■ WORK TO BE COMPLETED
Find the lines below that contain the string "label". Copy each one.

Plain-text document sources
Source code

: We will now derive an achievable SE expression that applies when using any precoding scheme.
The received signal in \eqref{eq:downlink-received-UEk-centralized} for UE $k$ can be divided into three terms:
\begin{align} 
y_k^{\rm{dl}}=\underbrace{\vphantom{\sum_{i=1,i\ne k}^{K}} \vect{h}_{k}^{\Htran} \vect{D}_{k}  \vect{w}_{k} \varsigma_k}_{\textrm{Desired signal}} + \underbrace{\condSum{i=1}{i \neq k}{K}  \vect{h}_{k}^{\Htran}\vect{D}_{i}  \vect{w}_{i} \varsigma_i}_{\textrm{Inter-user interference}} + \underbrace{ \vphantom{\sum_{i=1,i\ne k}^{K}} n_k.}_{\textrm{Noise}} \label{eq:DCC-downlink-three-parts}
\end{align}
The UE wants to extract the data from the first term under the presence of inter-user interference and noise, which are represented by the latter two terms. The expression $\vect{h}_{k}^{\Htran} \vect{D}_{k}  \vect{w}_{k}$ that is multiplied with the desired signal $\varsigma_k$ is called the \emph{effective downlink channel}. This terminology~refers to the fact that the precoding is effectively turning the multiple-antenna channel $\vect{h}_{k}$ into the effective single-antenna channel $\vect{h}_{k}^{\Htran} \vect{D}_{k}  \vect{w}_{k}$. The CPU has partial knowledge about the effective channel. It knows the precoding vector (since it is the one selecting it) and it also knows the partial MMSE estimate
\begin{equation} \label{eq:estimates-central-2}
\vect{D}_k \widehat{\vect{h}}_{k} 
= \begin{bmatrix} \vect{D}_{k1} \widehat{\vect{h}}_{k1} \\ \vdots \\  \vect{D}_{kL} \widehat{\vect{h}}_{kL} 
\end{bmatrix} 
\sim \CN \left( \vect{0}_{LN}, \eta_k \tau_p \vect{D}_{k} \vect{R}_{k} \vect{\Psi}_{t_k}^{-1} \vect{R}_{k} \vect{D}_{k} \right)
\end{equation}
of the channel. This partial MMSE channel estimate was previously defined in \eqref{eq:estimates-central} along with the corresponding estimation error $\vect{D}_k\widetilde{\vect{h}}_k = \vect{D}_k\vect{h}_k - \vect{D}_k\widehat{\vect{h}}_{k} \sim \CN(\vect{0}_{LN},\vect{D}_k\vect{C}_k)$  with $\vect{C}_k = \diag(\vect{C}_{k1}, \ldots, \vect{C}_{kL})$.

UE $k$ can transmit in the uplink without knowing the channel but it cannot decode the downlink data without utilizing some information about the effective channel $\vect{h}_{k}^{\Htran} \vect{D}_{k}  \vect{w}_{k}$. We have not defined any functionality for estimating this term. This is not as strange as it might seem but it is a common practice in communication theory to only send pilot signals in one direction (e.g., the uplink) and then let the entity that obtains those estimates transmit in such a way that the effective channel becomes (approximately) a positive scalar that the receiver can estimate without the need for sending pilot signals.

■ ANSWER AREA
y_k^{\rm{dl}}=\underbrace{\vphantom{\sum_{i=1,i\ne k}^{K}} \vect{h}_{k}^{\Htran} \vect{D}_{k}  \vect{w}_{k} \varsigma_k}_{\textrm{Desired signal}} + \underbrace{\condSum{i=1}{i \neq k}{K}  \vect{h}_{k}^{\Htran}\vect{D}_{i}  \vect{w}_{i} \varsigma_i}_{\textrm{Inter-user interference}} + \underbrace{ \vphantom{\sum_{i=1,i\ne k}^{K}} n_k.}_{\textrm{Noise}} \label{eq:DCC-downlink-three-parts}
\begin{equation} \label{eq:estimates-central-2}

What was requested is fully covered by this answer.